Reproduce only the lines that run from the line containing "Of course, anyone" to the end of the entries below, exactly as they stand.

Dataset entries:
-----

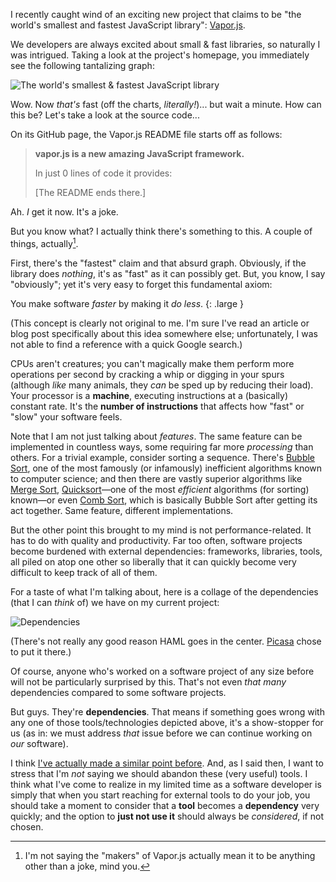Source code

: I recently caught wind of an exciting new project that claims to be "the world's smallest and fastest JavaScript library": [Vapor.js](http://vaporjs.com/).

We developers are always excited about small & fast libraries, so naturally I was intrigued. Taking a look at the project's homepage, you immediately see the following tantalizing graph:

![The world's smallest & fastest JavaScript library](/images/vaporjs.jpg)

Wow. Now *that's* fast (off the charts, *literally!*)... but wait a minute. How can this be? Let's take a look at the source code...

On its GitHub page, the Vapor.js README file starts off as follows:

> **vapor.js is a new amazing JavaScript framework.**
>
> In just 0 lines of code it provides:
>
> \[The README ends there.\]

Ah. *I* get it now. It's a joke.

But you know what? I actually think there's something to this. A couple of things, actually[^couple-of-things].

First, there's the "fastest" claim and that absurd graph. Obviously, if the library does *nothing*, it's as "fast" as it can possibly get. But, you know, I say "obviously"; yet it's very easy to forget this fundamental axiom:

You make software *faster* by making it *do less*.
{: .large }

(This concept is clearly not original to me. I'm sure I've read an article or blog post specifically about this idea somewhere else; unfortunately, I was not able to find a reference with a quick Google search.)

CPUs aren't creatures; you can't magically make them perform more operations per second by cracking a whip or digging in your spurs (although *like* many animals, they *can* be sped up by reducing their load). Your processor is a **machine**, executing instructions at a (basically) constant rate. It's the **number of instructions** that affects how "fast" or "slow" your software feels.

Note that I am not just talking about *features*. The same feature can be implemented in countless ways, some requiring far more *processing* than others. For a trivial example, consider sorting a sequence. There's [Bubble Sort](http://en.wikipedia.org/wiki/Bubble_sort), one of the most famously (or infamously) inefficient algorithms known to computer science; and then there are vastly superior algorithms like [Merge Sort](http://en.wikipedia.org/wiki/Merge_sort), [Quicksort](http://en.wikipedia.org/wiki/Quicksort)—one of the most *efficient* algorithms (for sorting) known—or even [Comb Sort](http://en.wikipedia.org/wiki/Comb_sort), which is basically Bubble Sort after getting its act together. Same feature, different implementations.

But the other point this brought to my mind is not performance-related. It has to do with quality and productivity. Far too often, software projects become burdened with external dependencies: frameworks, libraries, tools, all piled on atop one other so liberally that it can quickly become very difficult to keep track of all of them.

For a taste of what I'm talking about, here is a collage of the dependencies (that I can *think* of) we have on my current project:

![Dependencies](/images/dependency-overload.jpg)

(There's not really any good reason HAML goes in the center. [Picasa](http://http://picasa.google.com/) chose to put it there.)

Of course, anyone who's worked on a software project of any size before will not be particularly surprised by this. That's not even *that many* dependencies compared to some software projects.

But guys. They're **dependencies**. That means if something goes wrong with any one of those tools/technologies depicted above, it's a show-stopper for us (as in: we must address *that* issue before we can continue working on *our* software).

I think [I've actually made a similar point before](/posts/acquired-needs-of-software-engineers.html). And, as I said then, I want to stress that I'm *not* saying we should abandon these (very useful) tools. I think what I've come to realize in my limited time as a software developer is simply that when you start reaching for external tools to do your job, you should take a moment to consider that a **tool** becomes a **dependency** very quickly; and the option to **just not use it** should always be *considered*, if not chosen.

[^couple-of-things]: I'm not saying the "makers" of Vapor.js actually mean it to be anything other than a joke, mind you.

-----

(Response to this task)
Of course, anyone who's worked on a software project of any size before will not be particularly surprised by this. That's not even *that many* dependencies compared to some software projects.

But guys. They're **dependencies**. That means if something goes wrong with any one of those tools/technologies depicted above, it's a show-stopper for us (as in: we must address *that* issue before we can continue working on *our* software).

I think [I've actually made a similar point before](/posts/acquired-needs-of-software-engineers.html). And, as I said then, I want to stress that I'm *not* saying we should abandon these (very useful) tools. I think what I've come to realize in my limited time as a software developer is simply that when you start reaching for external tools to do your job, you should take a moment to consider that a **tool** becomes a **dependency** very quickly; and the option to **just not use it** should always be *considered*, if not chosen.

[^couple-of-things]: I'm not saying the "makers" of Vapor.js actually mean it to be anything other than a joke, mind you.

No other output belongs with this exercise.